Thursday, November 26, 2009

Aggregates outside OBIEE - materialized views and query rewrite

In this post I explained how to use aggregates in OBIEE. Then we did manually create aggregate tables on the database and set each logical table source to triggering only on the certain level of dimension.

We then used aggregate tables SALES_MONTHS, SALES_YEAR_CAT and SALES_MONTHS_CAT_CH and dimension tables CATEGORIES, MONTHS i YEARS. Here, we don't need that.

In this post we'll try to explain and set up materialized views and the query rewrite to get the same queries as in the post above, but without setting anything in the BMM in the logical table sources.

I'll use oracle 10g database, oracle SH schema and the measure from the SALES fact table.

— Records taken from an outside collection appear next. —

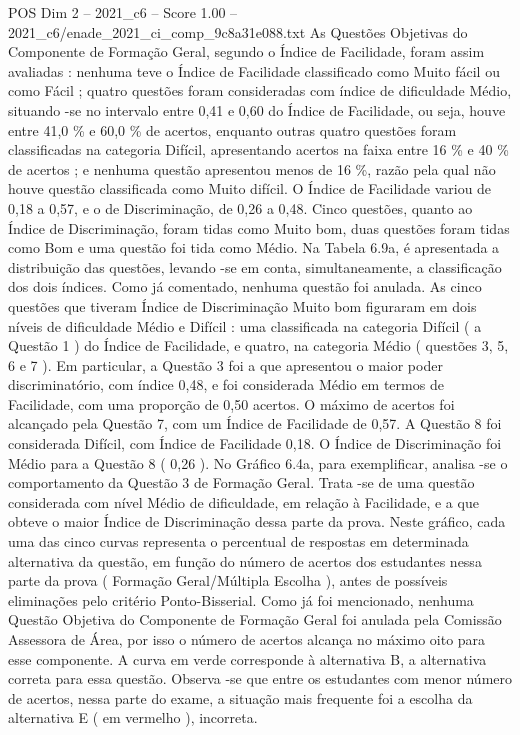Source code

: \begin{textsample}{POS Dim 2 – 2021\_c6 – Score 1.00 – 2021\_c6/enade\_2021\_ci\_comp\_9c8a31e088.txt}
As Questões Objetivas do Componente de Formação Geral, segundo o Índice de Facilidade, foram assim avaliadas : nenhuma teve o Índice de Facilidade classificado como Muito fácil ou como Fácil ; quatro questões foram consideradas com índice de dificuldade Médio, situando -se no intervalo entre 0,41 e 0,60 do Índice de Facilidade, ou seja, houve entre 41,0 \% e 60,0 \% de acertos, enquanto outras quatro questões foram classificadas na categoria Difícil, apresentando acertos na faixa entre 16 \% e 40 \% de acertos ; e nenhuma questão apresentou menos de 16 \%, razão pela qual não houve questão classificada como Muito difícil.
O Índice de Facilidade variou de 0,18 a 0,57, e o de Discriminação, de 0,26 a 0,48.
Cinco questões, quanto ao Índice de Discriminação, foram tidas como Muito bom, duas questões foram tidas como Bom e uma questão foi tida como Médio.
Na Tabela 6.9a, é apresentada a distribuição das questões, levando -se em conta, simultaneamente, a classificação dos dois índices.
Como já comentado, nenhuma questão foi anulada.
As cinco questões que tiveram Índice de Discriminação Muito bom figuraram em dois níveis de dificuldade Médio e Difícil : uma classificada na categoria Difícil ( a Questão 1 ) do Índice de Facilidade, e quatro, na categoria Médio ( questões 3, 5, 6 e 7 ).
Em particular, a Questão 3 foi a que apresentou o maior poder discriminatório, com índice 0,48, e foi considerada Médio em termos de Facilidade, com uma proporção de 0,50 acertos.
O máximo de acertos foi alcançado pela Questão 7, com um Índice de Facilidade de 0,57.
A Questão 8 foi considerada Difícil, com Índice de Facilidade 0,18.
O Índice de Discriminação foi Médio para a Questão 8 ( 0,26 ).
No Gráfico 6.4a, para exemplificar, analisa -se o comportamento da Questão 3 de Formação Geral.
Trata -se de uma questão considerada com nível Médio de dificuldade, em relação à Facilidade, e a que obteve o maior Índice de Discriminação dessa parte da prova.
Neste gráfico, cada uma das cinco curvas representa o percentual de respostas em determinada alternativa da questão, em função do número de acertos dos estudantes nessa parte da prova ( Formação Geral/Múltipla Escolha ), antes de possíveis eliminações pelo critério Ponto-Bisserial.
Como já foi mencionado, nenhuma Questão Objetiva do Componente de Formação Geral foi anulada pela Comissão Assessora de Área, por isso o número de acertos alcança no máximo oito para esse componente.
A curva em verde corresponde à alternativa B, a alternativa correta para essa questão.
Observa -se que entre os estudantes com menor número de acertos, nessa parte do exame, a situação mais frequente foi a escolha da alternativa E ( em vermelho ), incorreta.

\end{textsample}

For using dbms_mview.explain_rewrite we need to have rewrite_table table (file utlxplan.sql) and for dbms_mview.explain_mview table mv_capabilities_table (file utlxmv.sql).

First set:

ALTER SYSTEM SET QUERY_REWRITE_ENABLED=TRUE
ALTER SYSTEM SET QUERY_REWRITE_INTEGRITY='TRUSTED'

This is the level of the query rewrite. I set TRUSTED only to be able to test this. You should see other options as well. In TRUSTED mode, the optimizer trusts that the relationships declared in dimensions and RELY constraints are correct. In this mode, the optimizer also uses prebuilt materialized views or materialized views based on views, and it uses relationships that are not enforced as well as those that are enforced. In this mode, the optimizer also trusts declared but not ENABLED VALIDATED primary or unique key constraints and data relationships specified using dimensions. This mode offers greater query rewrite capabilities but also creates the risk of incorrect results if any of the trusted relationships you have declared are incorrect (Text reference:
Oracle Database Data Warehousing Guide 11g Release 1 (11.1)).

RELY constraints:

We use SALES table as the reference. Existing constraints we need to modify to RELY. RELY only affects those constraints that are ENABLE NOVALIDATE. Parameter QUERY_REWRITE_INTEGRITY is set to TRUSTED (TRUSTED informations are constraints (NOVALIDATE RELY) and dimensions). Oracle will not do the check whether relationships defined with RELY constraints are TRUE. That refers to primary key and unique key constraints (RELY ENABLE NOVALIDATE). Query rewrite also use joinback method for recognition attribute that is not in the materialized view query but can be retrieved with joinback. For example, the query rewrite materialized view has CALENDAR_MONTH_ID and we want to group by CALENDAR_MONTH_DESC and then the query optimizer make the join between materialized view and the TIMES table one more to get CALENAR_MONTH_DESC. TIMES table is joinback table.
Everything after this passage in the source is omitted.